Soube da revolução de madrugada e correu logo para a rua, “para participar na história que se fazia”. “Escrevi um postal para a família para ter pretexto para andar na rua.” Percorreu Lisboa de lambreta: tentou, sem sucesso, chegar ao aeroporto; no Rossio, viu uma esquadra da NATO partir ao longe e assistiu à passagem da coluna de Salgueiro Maia a caminho do Quartel do Carmo — saudada por cravos vermelhos e flores de todos os tipos. No Largo do Carmo, Sandy assistiu aos acontecimentos em cima de um chaimite. Quando voltou para casa, já de madrugada, “sentia os músculos da cara cansados de tanto sorrir”.

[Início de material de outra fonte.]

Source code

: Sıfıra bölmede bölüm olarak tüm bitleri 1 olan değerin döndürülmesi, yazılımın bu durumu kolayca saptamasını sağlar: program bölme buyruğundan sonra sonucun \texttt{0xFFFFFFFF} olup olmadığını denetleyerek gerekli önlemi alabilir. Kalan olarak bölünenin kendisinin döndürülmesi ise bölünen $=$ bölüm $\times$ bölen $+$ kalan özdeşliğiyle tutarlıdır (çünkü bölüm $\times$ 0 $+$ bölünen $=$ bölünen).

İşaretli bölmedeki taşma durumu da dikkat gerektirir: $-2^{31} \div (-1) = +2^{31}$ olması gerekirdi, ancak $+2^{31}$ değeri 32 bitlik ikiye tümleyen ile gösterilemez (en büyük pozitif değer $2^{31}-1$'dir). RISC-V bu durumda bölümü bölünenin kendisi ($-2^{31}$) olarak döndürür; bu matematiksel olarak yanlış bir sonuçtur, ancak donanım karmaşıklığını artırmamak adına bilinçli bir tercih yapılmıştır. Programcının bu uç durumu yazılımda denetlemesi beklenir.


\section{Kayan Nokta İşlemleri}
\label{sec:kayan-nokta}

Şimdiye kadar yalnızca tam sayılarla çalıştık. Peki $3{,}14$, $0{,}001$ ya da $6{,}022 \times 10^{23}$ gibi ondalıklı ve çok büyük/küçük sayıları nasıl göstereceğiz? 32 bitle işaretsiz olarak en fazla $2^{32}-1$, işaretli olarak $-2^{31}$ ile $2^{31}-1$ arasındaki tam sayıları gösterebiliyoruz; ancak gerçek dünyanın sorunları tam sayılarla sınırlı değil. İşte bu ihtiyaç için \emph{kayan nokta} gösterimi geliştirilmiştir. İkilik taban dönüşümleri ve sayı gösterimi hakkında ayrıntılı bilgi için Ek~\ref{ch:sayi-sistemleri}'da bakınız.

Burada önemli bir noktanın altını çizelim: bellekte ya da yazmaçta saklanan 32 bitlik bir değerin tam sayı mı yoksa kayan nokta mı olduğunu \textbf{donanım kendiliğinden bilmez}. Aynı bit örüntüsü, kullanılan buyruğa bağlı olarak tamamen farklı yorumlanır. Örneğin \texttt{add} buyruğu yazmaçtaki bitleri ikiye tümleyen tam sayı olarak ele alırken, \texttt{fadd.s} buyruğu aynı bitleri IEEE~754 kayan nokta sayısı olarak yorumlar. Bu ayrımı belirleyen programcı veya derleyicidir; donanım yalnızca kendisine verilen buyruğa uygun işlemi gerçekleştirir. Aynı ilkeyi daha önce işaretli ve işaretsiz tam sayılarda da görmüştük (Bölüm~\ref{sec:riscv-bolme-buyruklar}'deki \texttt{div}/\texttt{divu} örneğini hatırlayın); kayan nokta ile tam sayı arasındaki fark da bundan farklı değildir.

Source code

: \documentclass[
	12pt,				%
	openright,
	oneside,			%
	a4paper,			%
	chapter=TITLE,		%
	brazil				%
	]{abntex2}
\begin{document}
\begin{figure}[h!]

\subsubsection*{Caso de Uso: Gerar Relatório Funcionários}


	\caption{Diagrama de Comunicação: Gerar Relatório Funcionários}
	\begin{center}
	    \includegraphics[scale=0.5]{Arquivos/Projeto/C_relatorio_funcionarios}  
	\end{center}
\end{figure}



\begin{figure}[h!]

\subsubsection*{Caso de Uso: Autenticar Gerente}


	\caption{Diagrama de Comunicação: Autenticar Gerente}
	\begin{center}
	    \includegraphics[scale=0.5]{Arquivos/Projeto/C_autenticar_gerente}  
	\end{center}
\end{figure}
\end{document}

Pouco depois da revolução, foi contactado pela embaixada dos EUA e aceitou acompanhar, durante uma semana, dois jornalistas norte-americanos (do “Baltimore Sun” e do “Chicago Tribune”) e um australiano (do “The Age”, de Melbourne), profissionais batidos, com experiência de histórias quentes, como parecia ser o caso “pelo que significava para Portugal, mas também em termos africanos.”

“No nosso primeiro almoço, levei-os ao Bonjardim, o rei dos frangos, junto ao Rossio. Um deles perguntou-me: ‘Você que mora cá, como é que reage a isto tudo?’. Eu disse: ‘Bem, para mim, isto é uma espécie de orgasmo coletivo’. Ele comentou: ‘É uma expressão muito forte, mas eu trabalho para um jornal de família… Tenho a impressão que não vou poder citá-lo’.”

Sandy refere que os três eram “praticamente analfabetos” em relação a Portugal. Durante décadas, além do caso do “Santa Maria” e do início das guerras em África, muito pouco tinha acontecido no país que tivesse chamado a atenção da imprensa estrangeira. “Havia muito poucos jornalistas estrangeiros acreditados em Lisboa antes de 25 de abril. Estariam provavelmente em Madrid ou em Paris e ficavam com um olho cá.”

Nos EUA, na redação da “Time”, julgava-se que Portugal era Espanha. E mesmo entre nuestros hermanos havia uma grande ignorância sobre a situação do lado de cá da fronteira

Chegados a Portugal na década de 60, a norte-americana Martha de la Cal e o marido, o fotógrafo inglês Peter Collins, eram exceção. Pela mão de Martha, a revolução portuguesa chegou à revista “Time”, com uma ilustração de Spínola a fazer a capa da edição de 6 de maio de 1974. Falecida em 2011, a jornalista recordou, numa entrevista de 2008, o desconhecimento do mundo em relação a Portugal. “Eu mandava muitíssimo material para a redação central em Nova Iorque, onde havia jornalistas muito bem pagos só para escrever. Depois a ‘Time’ enviava-me o que eles escreviam para eu fazer correções. A primeira coisa que me mandaram no dia 25 de abril dizia: ‘Desde Fernando e Isabel de Espanha que não…’ Eu mandei de volta a dizer: ‘Não! Estamos em Portugal! Não é Espanha!’ Sabia-se muito pouco sobre o país.”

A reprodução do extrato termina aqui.